What followed was a period of trying to get Irish Water to undertake the work.
Ms McKenna estimated that they made more than 40 calls to Irish Water and described the experience as "frustrating".
The family eventually took matters into their own hands and had to pull up work that they had already paid for when they moved into the house.
But once that had been completed, there was further difficulty in getting the company to connect the new pipe.
"We got a letter to say that the case had been closed," she said. At one point, she said that engineers visited the property.
"They said 'you've done a great job there, just connect the pipe,' but Brian said 'no way' that's an offence," she said.
The patio in the back garden of the home remains dug up ahead of Irish Water staff reconnecting the pipe, which is due to be done today.
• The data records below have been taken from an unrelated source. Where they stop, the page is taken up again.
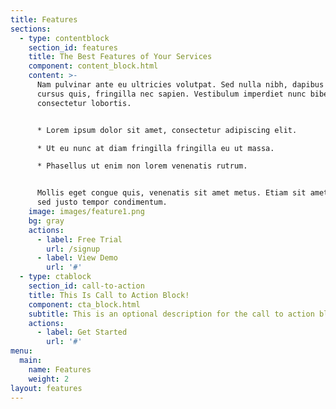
 ```yaml
---
title: Features
sections:
  - type: contentblock
    section_id: features
    title: The Best Features of Your Services
    component: content_block.html
    content: >-
      Nam pulvinar ante eu ultricies volutpat. Sed nulla nibh, dapibus sit amet
      cursus quis, fringilla nec sapien. Vestibulum imperdiet nunc bibendum
      consectetur lobortis.


      * Lorem ipsum dolor sit amet, consectetur adipiscing elit.

      * Ut eu nunc at diam fringilla fringilla eu ut massa.

      * Phasellus ut enim non lorem venenatis rutrum.


      Mollis eget congue quis, venenatis sit amet metus. Etiam sit amet tortor
      sed justo tempor condimentum.
    image: images/feature1.png
    bg: gray
    actions:
      - label: Free Trial
        url: /signup
      - label: View Demo
        url: '#'
  - type: ctablock
    section_id: call-to-action
    title: This Is Call to Action Block!
    component: cta_block.html
    subtitle: This is an optional description for the call to action block.
    actions:
      - label: Get Started
        url: '#'
menu:
  main:
    name: Features
    weight: 2
layout: features
---
```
"We had paid to put it down and it had to be dug back up. We'd usually open the side gates so that the children could cycle their bikes through the front and back," she said.
A spokeswoman for Irish Water said over the weekend that it was aware of the outstanding issue in the case.
"This is still an open issue with Irish Water. We are engaging with the customer to ensure a speedy resolution to the customer's satisfaction," she said
Last month, the Herald revealed how 250,000 litres of water had been lost outside the home of Paul Kealy, who lives on Howth Road, in north Dublin.
He claimed that despite numerous calls to Irish Water, from him and on behalf of an 87-year-old neighbour, the problem wasn't fixed.